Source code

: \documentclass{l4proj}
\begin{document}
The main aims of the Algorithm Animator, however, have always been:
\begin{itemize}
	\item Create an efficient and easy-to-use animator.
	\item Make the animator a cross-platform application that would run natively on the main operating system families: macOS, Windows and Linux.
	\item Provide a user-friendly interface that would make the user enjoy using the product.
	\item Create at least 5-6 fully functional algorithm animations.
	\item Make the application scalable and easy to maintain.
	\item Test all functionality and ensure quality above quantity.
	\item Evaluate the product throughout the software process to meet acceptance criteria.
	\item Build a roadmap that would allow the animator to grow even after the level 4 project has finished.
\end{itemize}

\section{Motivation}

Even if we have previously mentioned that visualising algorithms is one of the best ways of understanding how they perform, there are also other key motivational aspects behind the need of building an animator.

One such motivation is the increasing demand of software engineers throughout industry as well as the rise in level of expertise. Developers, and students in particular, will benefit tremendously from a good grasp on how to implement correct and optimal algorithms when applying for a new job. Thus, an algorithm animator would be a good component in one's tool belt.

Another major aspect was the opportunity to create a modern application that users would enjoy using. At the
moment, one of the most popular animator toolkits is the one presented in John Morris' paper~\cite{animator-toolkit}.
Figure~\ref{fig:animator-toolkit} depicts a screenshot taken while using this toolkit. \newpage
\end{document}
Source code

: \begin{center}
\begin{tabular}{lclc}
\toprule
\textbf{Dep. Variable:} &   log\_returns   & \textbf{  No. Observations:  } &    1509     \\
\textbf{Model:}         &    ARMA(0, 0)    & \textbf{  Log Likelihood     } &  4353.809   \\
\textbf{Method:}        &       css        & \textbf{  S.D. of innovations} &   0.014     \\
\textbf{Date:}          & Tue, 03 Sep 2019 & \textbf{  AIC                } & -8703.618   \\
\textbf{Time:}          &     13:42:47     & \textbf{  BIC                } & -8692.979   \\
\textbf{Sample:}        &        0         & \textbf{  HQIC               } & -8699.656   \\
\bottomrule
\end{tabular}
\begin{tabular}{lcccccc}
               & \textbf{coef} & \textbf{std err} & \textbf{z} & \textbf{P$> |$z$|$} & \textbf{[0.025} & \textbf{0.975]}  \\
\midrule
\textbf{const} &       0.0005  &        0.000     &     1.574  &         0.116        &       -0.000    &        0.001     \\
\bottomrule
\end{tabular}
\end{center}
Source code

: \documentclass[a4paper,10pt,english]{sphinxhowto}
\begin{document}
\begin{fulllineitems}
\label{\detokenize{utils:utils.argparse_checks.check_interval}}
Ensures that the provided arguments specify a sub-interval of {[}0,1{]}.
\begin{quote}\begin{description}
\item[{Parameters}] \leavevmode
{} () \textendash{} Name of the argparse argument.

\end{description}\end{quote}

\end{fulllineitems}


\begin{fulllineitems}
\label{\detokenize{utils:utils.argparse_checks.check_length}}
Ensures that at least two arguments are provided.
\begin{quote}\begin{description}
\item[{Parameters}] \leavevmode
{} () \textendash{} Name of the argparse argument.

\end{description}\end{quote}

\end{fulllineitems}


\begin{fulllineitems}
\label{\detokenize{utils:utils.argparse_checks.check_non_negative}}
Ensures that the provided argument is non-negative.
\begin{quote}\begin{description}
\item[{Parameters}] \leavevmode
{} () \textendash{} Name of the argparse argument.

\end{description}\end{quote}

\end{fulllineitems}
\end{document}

====

» **INSTRUCTIONS FOR THE TASK**
Reproduce all the records precisely.

» **YOUR SOLUTION**
Source code

: \documentclass{l4proj}
\begin{document}
The main aims of the Algorithm Animator, however, have always been:
\begin{itemize}
	\item Create an efficient and easy-to-use animator.
	\item Make the animator a cross-platform application that would run natively on the main operating system families: macOS, Windows and Linux.
	\item Provide a user-friendly interface that would make the user enjoy using the product.
	\item Create at least 5-6 fully functional algorithm animations.
	\item Make the application scalable and easy to maintain.
	\item Test all functionality and ensure quality above quantity.
	\item Evaluate the product throughout the software process to meet acceptance criteria.
	\item Build a roadmap that would allow the animator to grow even after the level 4 project has finished.
\end{itemize}

\section{Motivation}

Even if we have previously mentioned that visualising algorithms is one of the best ways of understanding how they perform, there are also other key motivational aspects behind the need of building an animator.

One such motivation is the increasing demand of software engineers throughout industry as well as the rise in level of expertise. Developers, and students in particular, will benefit tremendously from a good grasp on how to implement correct and optimal algorithms when applying for a new job. Thus, an algorithm animator would be a good component in one's tool belt.

Another major aspect was the opportunity to create a modern application that users would enjoy using. At the
moment, one of the most popular animator toolkits is the one presented in John Morris' paper~\cite{animator-toolkit}.
Figure~\ref{fig:animator-toolkit} depicts a screenshot taken while using this toolkit. \newpage
\end{document}
Source code

: \begin{center}
\begin{tabular}{lclc}
\toprule
\textbf{Dep. Variable:} &   log\_returns   & \textbf{  No. Observations:  } &    1509     \\
\textbf{Model:}         &    ARMA(0, 0)    & \textbf{  Log Likelihood     } &  4353.809   \\
\textbf{Method:}        &       css        & \textbf{  S.D. of innovations} &   0.014     \\
\textbf{Date:}          & Tue, 03 Sep 2019 & \textbf{  AIC                } & -8703.618   \\
\textbf{Time:}          &     13:42:47     & \textbf{  BIC                } & -8692.979   \\
\textbf{Sample:}        &        0         & \textbf{  HQIC               } & -8699.656   \\
\bottomrule
\end{tabular}
\begin{tabular}{lcccccc}
               & \textbf{coef} & \textbf{std err} & \textbf{z} & \textbf{P$> |$z$|$} & \textbf{[0.025} & \textbf{0.975]}  \\
\midrule
\textbf{const} &       0.0005  &        0.000     &     1.574  &         0.116        &       -0.000    &        0.001     \\
\bottomrule
\end{tabular}
\end{center}
Source code

: \documentclass[a4paper,10pt,english]{sphinxhowto}
\begin{document}
\begin{fulllineitems}
\label{\detokenize{utils:utils.argparse_checks.check_interval}}
Ensures that the provided arguments specify a sub-interval of {[}0,1{]}.
\begin{quote}\begin{description}
\item[{Parameters}] \leavevmode
{} () \textendash{} Name of the argparse argument.

\end{description}\end{quote}

\end{fulllineitems}


\begin{fulllineitems}
\label{\detokenize{utils:utils.argparse_checks.check_length}}
Ensures that at least two arguments are provided.
\begin{quote}\begin{description}
\item[{Parameters}] \leavevmode
{} () \textendash{} Name of the argparse argument.

\end{description}\end{quote}

\end{fulllineitems}


\begin{fulllineitems}
\label{\detokenize{utils:utils.argparse_checks.check_non_negative}}
Ensures that the provided argument is non-negative.
\begin{quote}\begin{description}
\item[{Parameters}] \leavevmode
{} () \textendash{} Name of the argparse argument.

\end{description}\end{quote}

\end{fulllineitems}
\end{document}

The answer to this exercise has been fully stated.